The “first full-length biography” of Abraham Lincoln’s assassin offers much nuance and complexity to the killer, bordering on the downright sympathetic.
Reams have been written about John Wilkes Booth (1838-1865), who was shot in the ensuing manhunt on April 26, 1865, at the age of 26, yet much of the anecdotal claims have been tempered by hysteria over the assassination and don’t hold up to the light. Alford (History/Northern Virginia Community Coll.; Prince Among Slaves, 1976) sifts through the more balanced, credible sources of those who knew Booth before the assassination to flesh out a surprisingly engaging portrait of the brilliant young actor and deeply riven sympathizer to the Southern cause. The product of a British-born actor father (and bigamist) who settled his family in Virginia and grew alcoholic and erratic, young Booth was, by all accounts, a winning personality and a favorite of his mother and his numerous siblings. Agreeing early on not to bring her grief by enlisting in the Army when the war broke out, Booth worked at various stages in Northern cities during the conflict at the behest of his older, more seasoned actor brother, Edwin.

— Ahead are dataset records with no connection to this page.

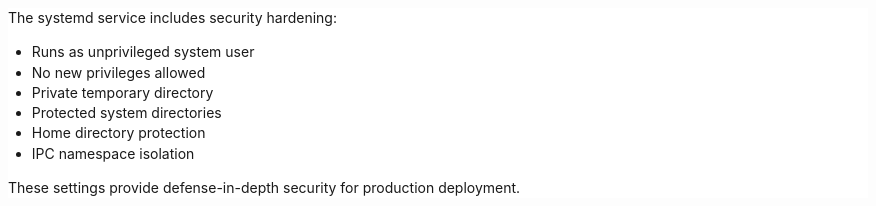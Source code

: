 The systemd service includes security hardening:
- Runs as unprivileged system user
- No new privileges allowed
- Private temporary directory
- Protected system directories
- Home directory protection
- IPC namespace isolation

These settings provide defense-in-depth security for production deployment.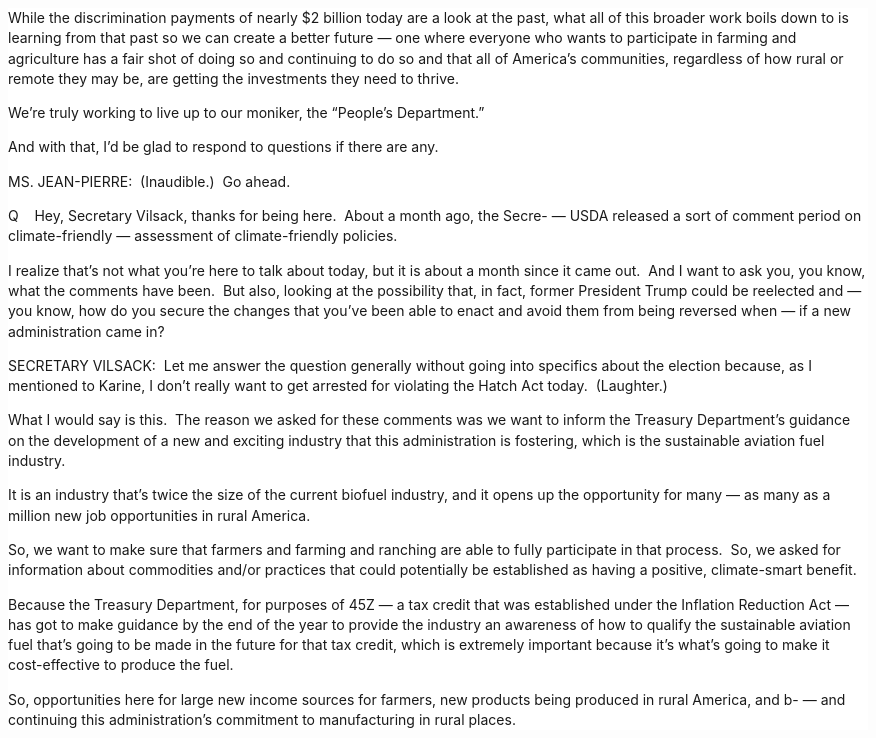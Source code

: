 While the discrimination payments of nearly $2 billion today are a look
at the past, what all of this broader work boils down to is learning
from that past so we can create a better future — one where everyone who
wants to participate in farming and agriculture has a fair shot of doing
so and continuing to do so and that all of America’s communities,
regardless of how rural or remote they may be, are getting the
investments they need to thrive. 

We’re truly working to live up to our moniker, the “People’s
Department.” 

And with that, I’d be glad to respond to questions if there are any.

MS. JEAN-PIERRE:  (Inaudible.)  Go ahead.

Q    Hey, Secretary Vilsack, thanks for being here.  About a month ago,
the Secre- — USDA released a sort of comment period on climate-friendly
— assessment of climate-friendly policies. 

I realize that’s not what you’re here to talk about today, but it is
about a month since it came out.  And I want to ask you, you know, what
the comments have been.  But also, looking at the possibility that, in
fact, former President Trump could be reelected and — you know, how do
you secure the changes that you’ve been able to enact and avoid them
from being reversed when — if a new administration came in?

SECRETARY VILSACK:  Let me answer the question generally without going
into specifics about the election because, as I mentioned to Karine, I
don’t really want to get arrested for violating the Hatch Act today. 
(Laughter.) 

What I would say is this.  The reason we asked for these comments was we
want to inform the Treasury Department’s guidance on the development of
a new and exciting industry that this administration is fostering, which
is the sustainable aviation fuel industry. 

It is an industry that’s twice the size of the current biofuel industry,
and it opens up the opportunity for many — as many as a million new job
opportunities in rural America. 

So, we want to make sure that farmers and farming and ranching are able
to fully participate in that process.  So, we asked for information
about commodities and/or practices that could potentially be established
as having a positive, climate-smart benefit. 

Because the Treasury Department, for purposes of 45Z — a tax credit that
was established under the Inflation Reduction Act — has got to make
guidance by the end of the year to provide the industry an awareness of
how to qualify the sustainable aviation fuel that’s going to be made in
the future for that tax credit, which is extremely important because
it’s what’s going to make it cost-effective to produce the fuel. 

So, opportunities here for large new income sources for farmers, new
products being produced in rural America, and b- — and continuing this
administration’s commitment to manufacturing in rural places. 
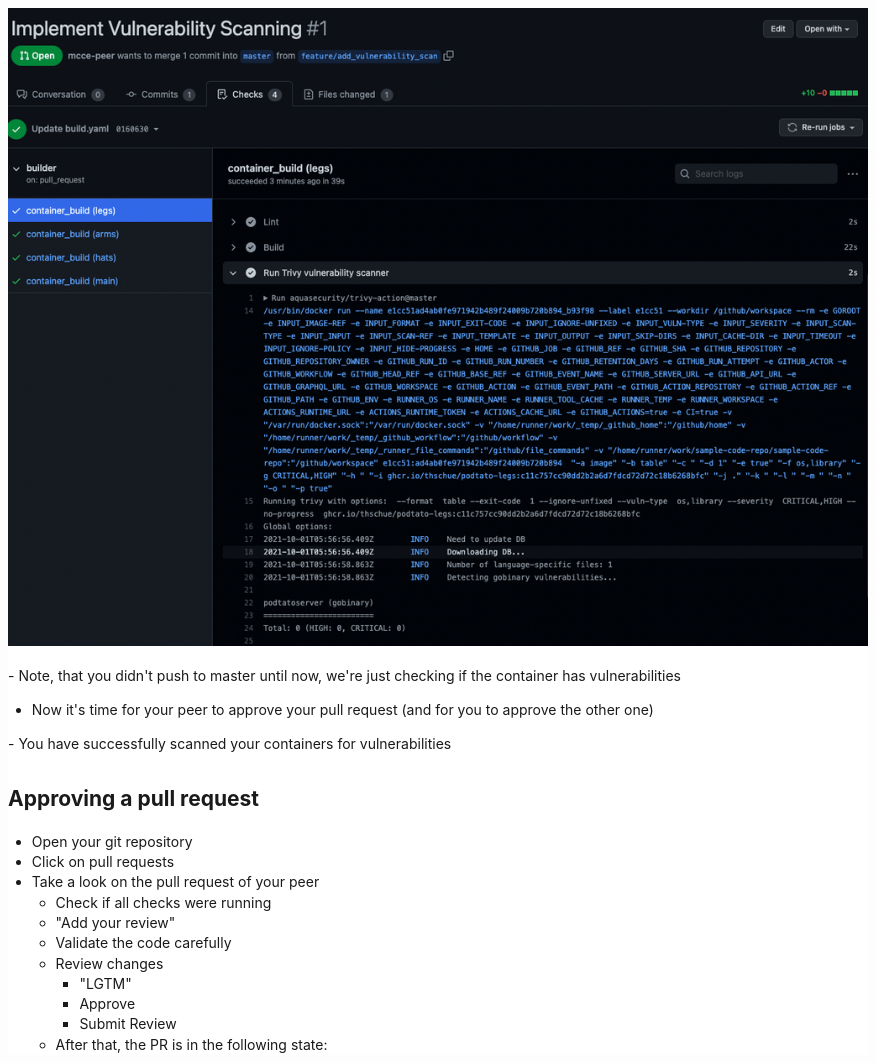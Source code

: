   ![Trivy Output](./img/mcce-ssoa-ssc-lab-trivy.png)

<aside class="negative">
- Note, that you didn't push to master until now, we're just checking if the container has vulnerabilities
</aside>

* Now it's time for your peer to approve your pull request (and for you to approve the other one)

<aside class="positive">
- You have successfully scanned your containers for vulnerabilities
</aside>

## Approving a pull request
* Open your git repository
* Click on pull requests
* Take a look on the pull request of your peer
  * Check if all checks were running
  * "Add your review"
  * Validate the code carefully
  * Review changes
    * "LGTM"
    * Approve
    * Submit Review
  * After that, the PR is in the following state: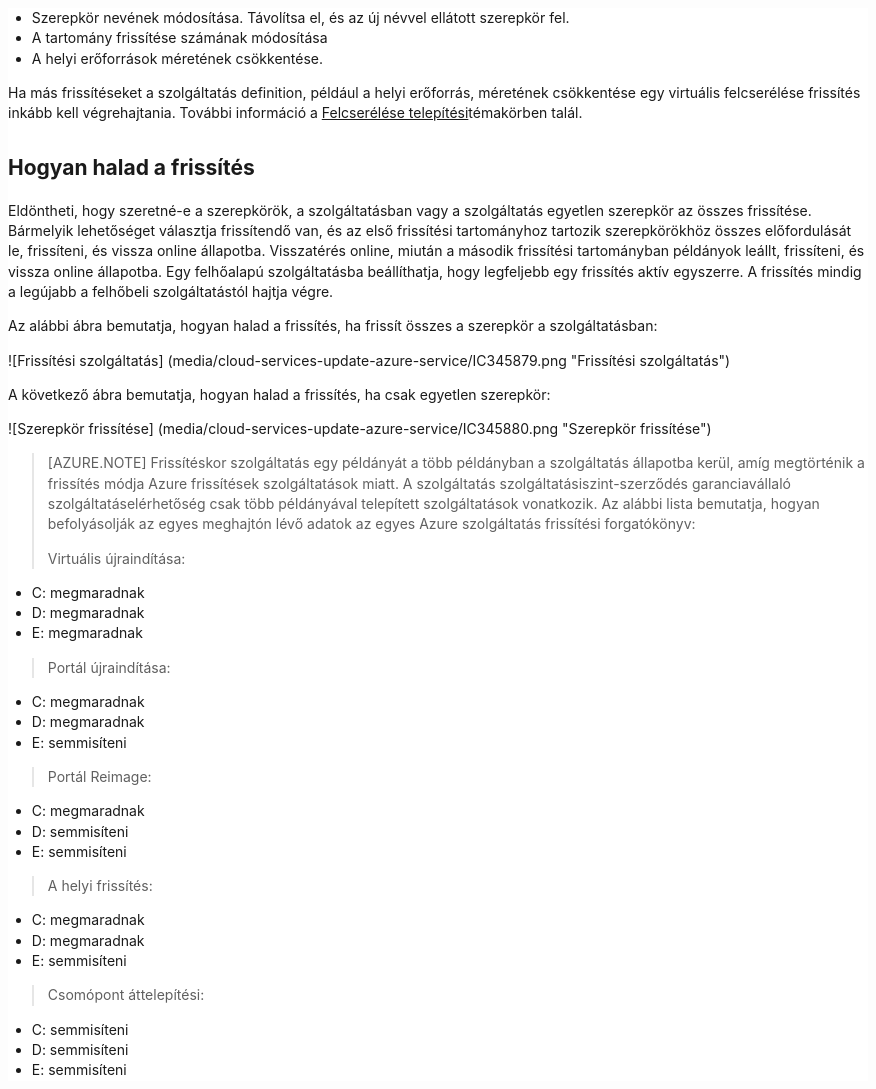 -   Szerepkör nevének módosítása. Távolítsa el, és az új névvel ellátott szerepkör fel.
-   A tartomány frissítése számának módosítása
-   A helyi erőforrások méretének csökkentése.

Ha más frissítéseket a szolgáltatás definition, például a helyi erőforrás, méretének csökkentése egy virtuális felcserélése frissítés inkább kell végrehajtania. További információ a [Felcserélése telepítési](https://msdn.microsoft.com/library/azure/ee460814.aspx)témakörben talál.

<a name="howanupgradeproceeds"></a>
## <a name="how-an-upgrade-proceeds"></a>Hogyan halad a frissítés
Eldöntheti, hogy szeretné-e a szerepkörök, a szolgáltatásban vagy a szolgáltatás egyetlen szerepkör az összes frissítése. Bármelyik lehetőséget választja frissítendő van, és az első frissítési tartományhoz tartozik szerepkörökhöz összes előfordulását le, frissíteni, és vissza online állapotba. Visszatérés online, miután a második frissítési tartományban példányok leállt, frissíteni, és vissza online állapotba. Egy felhőalapú szolgáltatásba beállíthatja, hogy legfeljebb egy frissítés aktív egyszerre. A frissítés mindig a legújabb a felhőbeli szolgáltatástól hajtja végre.

Az alábbi ábra bemutatja, hogyan halad a frissítés, ha frissít összes a szerepkör a szolgáltatásban:

![Frissítési szolgáltatás] (media/cloud-services-update-azure-service/IC345879.png "Frissítési szolgáltatás")

A következő ábra bemutatja, hogyan halad a frissítés, ha csak egyetlen szerepkör:

![Szerepkör frissítése] (media/cloud-services-update-azure-service/IC345880.png "Szerepkör frissítése")  

> [AZURE.NOTE] Frissítéskor szolgáltatás egy példányát a több példányban a szolgáltatás állapotba kerül, amíg megtörténik a frissítés módja Azure frissítések szolgáltatások miatt. A szolgáltatás szolgáltatásiszint-szerződés garanciavállaló szolgáltatáselérhetőség csak több példányával telepített szolgáltatások vonatkozik. Az alábbi lista bemutatja, hogyan befolyásolják az egyes meghajtón lévő adatok az egyes Azure szolgáltatás frissítési forgatókönyv:
>
>Virtuális újraindítása:
>
-   C: megmaradnak
-   D: megmaradnak
-   E: megmaradnak
>
>Portál újraindítása:
>
-   C: megmaradnak
-   D: megmaradnak
-   E: semmisíteni
>
>Portál Reimage:
>
-   C: megmaradnak
-   D: semmisíteni
-   E: semmisíteni

>A helyi frissítés:
>
-   C: megmaradnak
-   D: megmaradnak
-   E: semmisíteni
>
>Csomópont áttelepítési:
>
-   C: semmisíteni
-   D: semmisíteni
-   E: semmisíteni
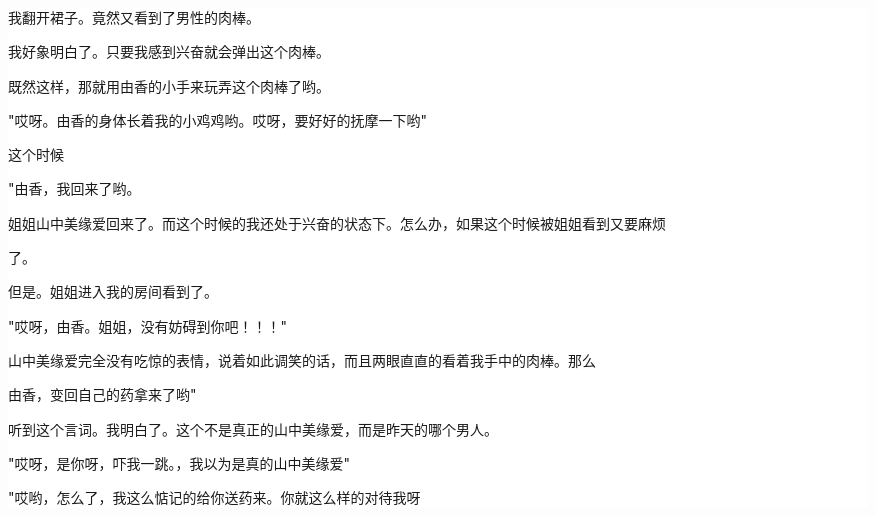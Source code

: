 


我翻开裙子。竟然又看到了男性的肉棒。





我好象明白了。只要我感到兴奋就会弹出这个肉棒。



既然这样，那就用由香的小手来玩弄这个肉棒了哟。





"哎呀。由香的身体长着我的小鸡鸡哟。哎呀，要好好的抚摩一下哟"



这个时候





"由香，我回来了哟。





姐姐山中美缘爱回来了。而这个时候的我还处于兴奋的状态下。怎么办，如果这个时候被姐姐看到又要麻烦





了。





但是。姐姐进入我的房间看到了。



"哎呀，由香。姐姐，没有妨碍到你吧！！！"





山中美缘爱完全没有吃惊的表情，说着如此调笑的话，而且两眼直直的看着我手中的肉棒。那么





由香，变回自己的药拿来了哟"



听到这个言词。我明白了。这个不是真正的山中美缘爱，而是昨天的哪个男人。





"哎呀，是你呀，吓我一跳。，我以为是真的山中美缘爱"



"哎哟，怎么了，我这么惦记的给你送药来。你就这么样的对待我呀

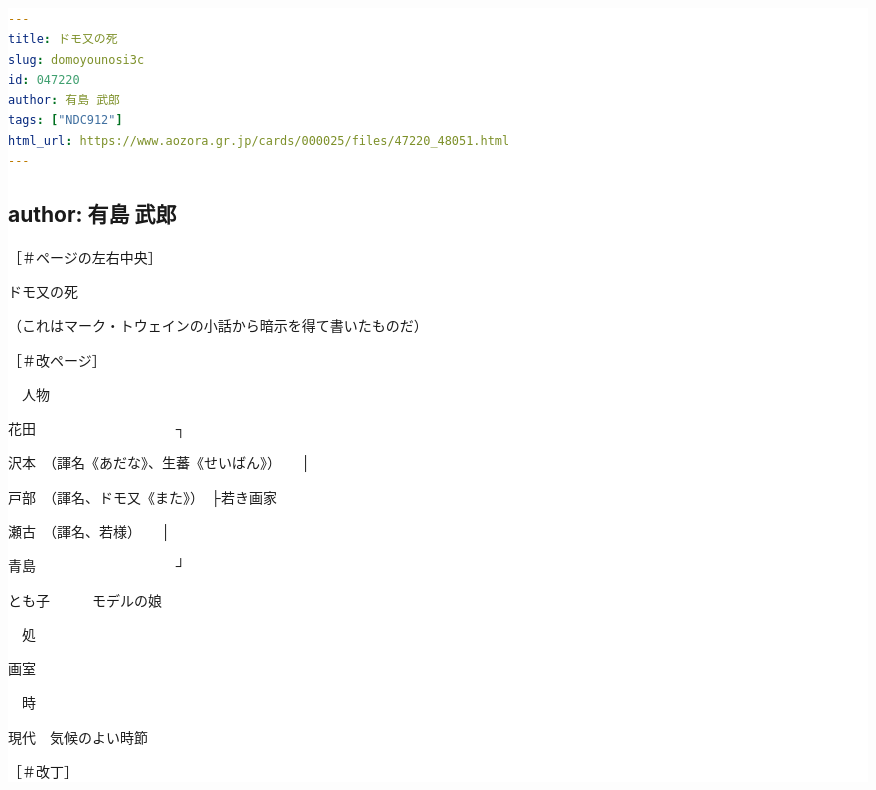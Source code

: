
 ```yaml
---
title: ドモ又の死
slug: domoyounosi3c
id: 047220
author: 有島 武郎
tags: ["NDC912"]
html_url: https://www.aozora.gr.jp/cards/000025/files/47220_48051.html
---
```


## author: 有島 武郎

［＃ページの左右中央］





ドモ又の死

（これはマーク・トウェインの小話から暗示を得て書いたものだ）





［＃改ページ］




　人物



花田　　　　　　　　　　┐

沢本　（諢名《あだな》、生蕃《せいばん》）　　│

戸部　（諢名、ドモ又《また》）　├若き画家

瀬古　（諢名、若様）　　│

青島　　　　　　　　　　┘

とも子　　　モデルの娘



　処



画室



　時



現代　気候のよい時節



［＃改丁］
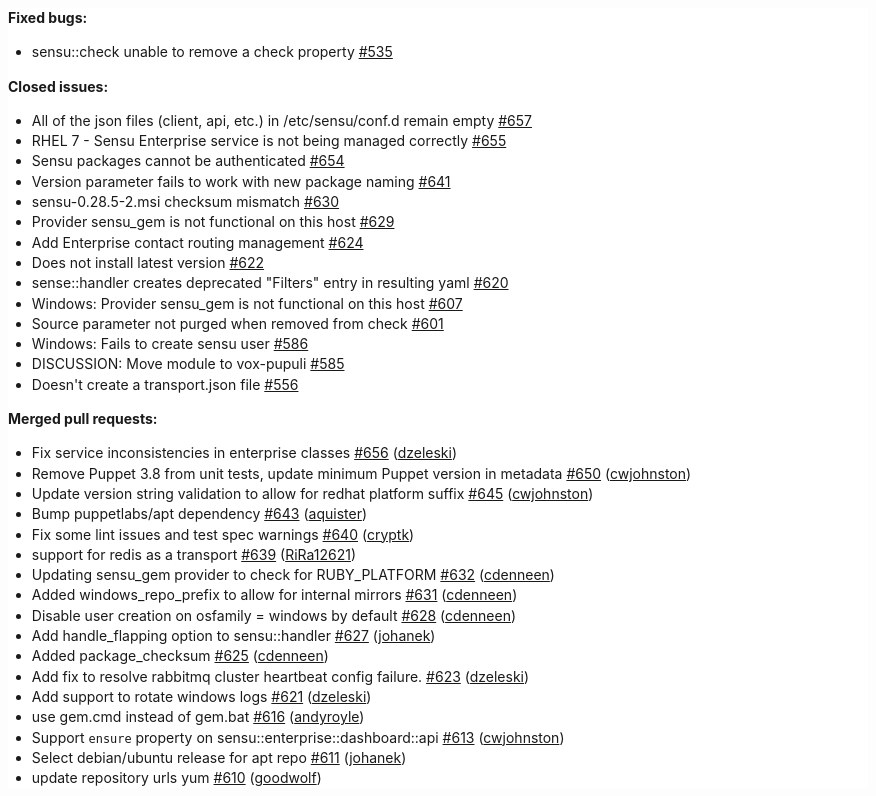 **Fixed bugs:**

- sensu::check unable to remove a check property [\#535](https://github.com/sensu/sensu-puppet/issues/535)

**Closed issues:**

- All of the json files \(client, api, etc.\) in /etc/sensu/conf.d remain empty [\#657](https://github.com/sensu/sensu-puppet/issues/657)
- RHEL 7 - Sensu Enterprise service is not being managed correctly [\#655](https://github.com/sensu/sensu-puppet/issues/655)
- Sensu packages cannot be authenticated [\#654](https://github.com/sensu/sensu-puppet/issues/654)
- Version parameter fails to work with new package naming [\#641](https://github.com/sensu/sensu-puppet/issues/641)
- sensu-0.28.5-2.msi checksum mismatch [\#630](https://github.com/sensu/sensu-puppet/issues/630)
- Provider sensu\_gem is not functional on this host [\#629](https://github.com/sensu/sensu-puppet/issues/629)
- Add Enterprise contact routing management [\#624](https://github.com/sensu/sensu-puppet/issues/624)
- Does not install latest version [\#622](https://github.com/sensu/sensu-puppet/issues/622)
- sense::handler creates deprecated "Filters" entry in resulting yaml [\#620](https://github.com/sensu/sensu-puppet/issues/620)
- Windows: Provider sensu\_gem is not functional on this host [\#607](https://github.com/sensu/sensu-puppet/issues/607)
- Source parameter not purged when removed from check [\#601](https://github.com/sensu/sensu-puppet/issues/601)
- Windows: Fails to create sensu user [\#586](https://github.com/sensu/sensu-puppet/issues/586)
- DISCUSSION: Move module to vox-pupuli [\#585](https://github.com/sensu/sensu-puppet/issues/585)
- Doesn't create a transport.json file [\#556](https://github.com/sensu/sensu-puppet/issues/556)

**Merged pull requests:**

- Fix service inconsistencies in enterprise classes [\#656](https://github.com/sensu/sensu-puppet/pull/656) ([dzeleski](https://github.com/dzeleski))
- Remove Puppet 3.8 from unit tests, update minimum Puppet version in metadata [\#650](https://github.com/sensu/sensu-puppet/pull/650) ([cwjohnston](https://github.com/cwjohnston))
- Update version string validation to allow for redhat platform suffix [\#645](https://github.com/sensu/sensu-puppet/pull/645) ([cwjohnston](https://github.com/cwjohnston))
- Bump puppetlabs/apt dependency [\#643](https://github.com/sensu/sensu-puppet/pull/643) ([aquister](https://github.com/aquister))
- Fix some lint issues and test spec warnings [\#640](https://github.com/sensu/sensu-puppet/pull/640) ([cryptk](https://github.com/cryptk))
- support for redis as a transport [\#639](https://github.com/sensu/sensu-puppet/pull/639) ([RiRa12621](https://github.com/RiRa12621))
- Updating sensu\_gem provider to check for RUBY\_PLATFORM [\#632](https://github.com/sensu/sensu-puppet/pull/632) ([cdenneen](https://github.com/cdenneen))
- Added windows\_repo\_prefix to allow for internal mirrors [\#631](https://github.com/sensu/sensu-puppet/pull/631) ([cdenneen](https://github.com/cdenneen))
- Disable user creation on osfamily = windows by default [\#628](https://github.com/sensu/sensu-puppet/pull/628) ([cdenneen](https://github.com/cdenneen))
- Add handle\_flapping option to sensu::handler [\#627](https://github.com/sensu/sensu-puppet/pull/627) ([johanek](https://github.com/johanek))
- Added package\_checksum [\#625](https://github.com/sensu/sensu-puppet/pull/625) ([cdenneen](https://github.com/cdenneen))
- Add fix to resolve rabbitmq cluster heartbeat config failure. [\#623](https://github.com/sensu/sensu-puppet/pull/623) ([dzeleski](https://github.com/dzeleski))
- Add support to rotate windows logs [\#621](https://github.com/sensu/sensu-puppet/pull/621) ([dzeleski](https://github.com/dzeleski))
- use gem.cmd instead of gem.bat [\#616](https://github.com/sensu/sensu-puppet/pull/616) ([andyroyle](https://github.com/andyroyle))
- Support `ensure` property on sensu::enterprise::dashboard::api [\#613](https://github.com/sensu/sensu-puppet/pull/613) ([cwjohnston](https://github.com/cwjohnston))
- Select debian/ubuntu release for apt repo [\#611](https://github.com/sensu/sensu-puppet/pull/611) ([johanek](https://github.com/johanek))
- update repository urls yum [\#610](https://github.com/sensu/sensu-puppet/pull/610) ([goodwolf](https://github.com/goodwolf))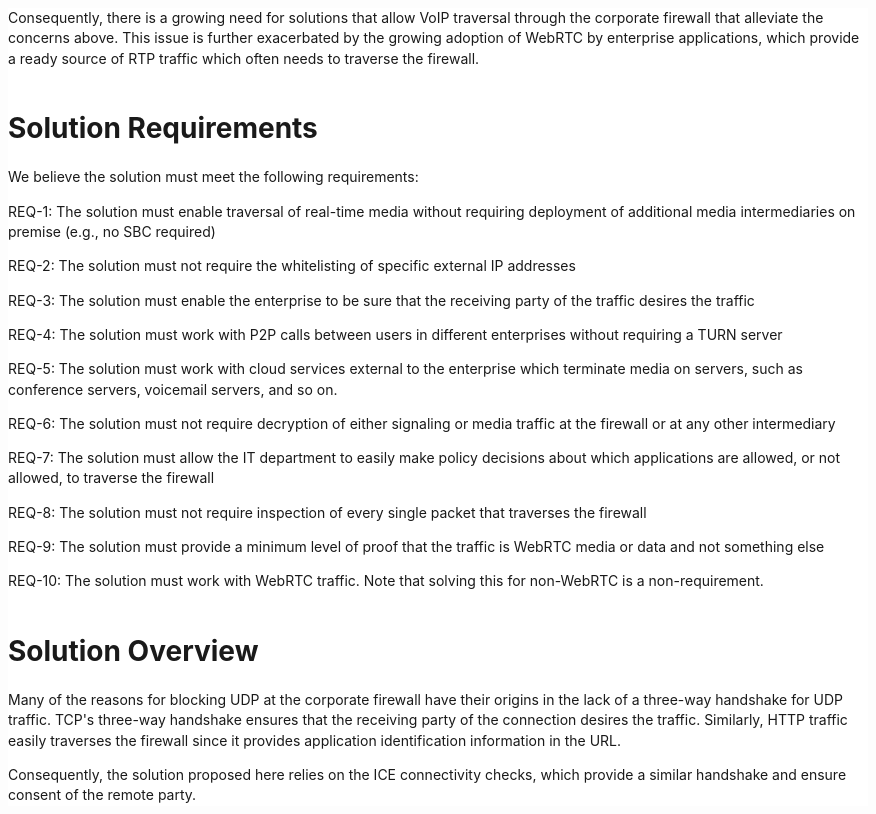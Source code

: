 Consequently, there is a growing need for solutions that allow VoIP
traversal through the corporate firewall that alleviate the concerns
above. This issue is further exacerbated by the growing adoption of
WebRTC by enterprise applications, which provide a ready source of RTP
traffic which often needs to traverse the firewall.

Solution Requirements
================

We believe the solution must meet the following requirements:

REQ-1: The solution must enable traversal of real-time media without
requiring deployment of additional media intermediaries on premise
(e.g., no SBC required)

REQ-2: The solution must not require the whitelisting of specific
external IP addresses

REQ-3: The solution must enable the enterprise to be sure that the
receiving party of the traffic desires the traffic

REQ-4: The solution must work with P2P calls between users in
different enterprises without requiring a TURN server

REQ-5: The solution must work with cloud services external to the
enterprise which terminate media on servers, such as conference
servers, voicemail servers, and so on.

REQ-6: The solution must not require decryption of either signaling
or media traffic at the firewall or at any other intermediary

REQ-7: The solution must allow the IT department to easily make policy
decisions about which applications are allowed, or not allowed, to
traverse the firewall

REQ-8: The solution must not require inspection of every single packet
that traverses the firewall

REQ-9: The solution must provide a minimum level of proof that the
traffic is WebRTC media or data and not something else

REQ-10: The solution must work with WebRTC traffic. Note that solving
this for non-WebRTC is a non-requirement.


Solution Overview
============

Many of the reasons for blocking UDP at the corporate firewall have
their origins in the lack of a three-way handshake for UDP
traffic. TCP's three-way handshake ensures that the receiving party of
the connection desires the traffic. Similarly, HTTP traffic easily
traverses the firewall since it provides application identification
information in the URL.

Consequently, the solution proposed here relies on the ICE connectivity
checks, which provide a similar handshake and ensure consent of the
remote party.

He essentially stifled his true anti-abolitionist feelings, which had been radicalized with John Brown’s raid on Harpers Ferry. (A clue to Booth’s increasingly obsessive behavior was the fact that he attended Brown’s hanging.) Alford portrays a young man who was delighted by the applause, riches and fame he gained in his brief, meteoric rise as a dramatic actor yet alarmed by the national disintegration and tormented by his uselessness: Did his obsessive plotting about Lincoln grow out of his sense of duty to his beleaguered South, or was it a fantastic “self-conscious performance with himself as star”?
Alford paints some intriguing shades of gray in this elucidating portrait.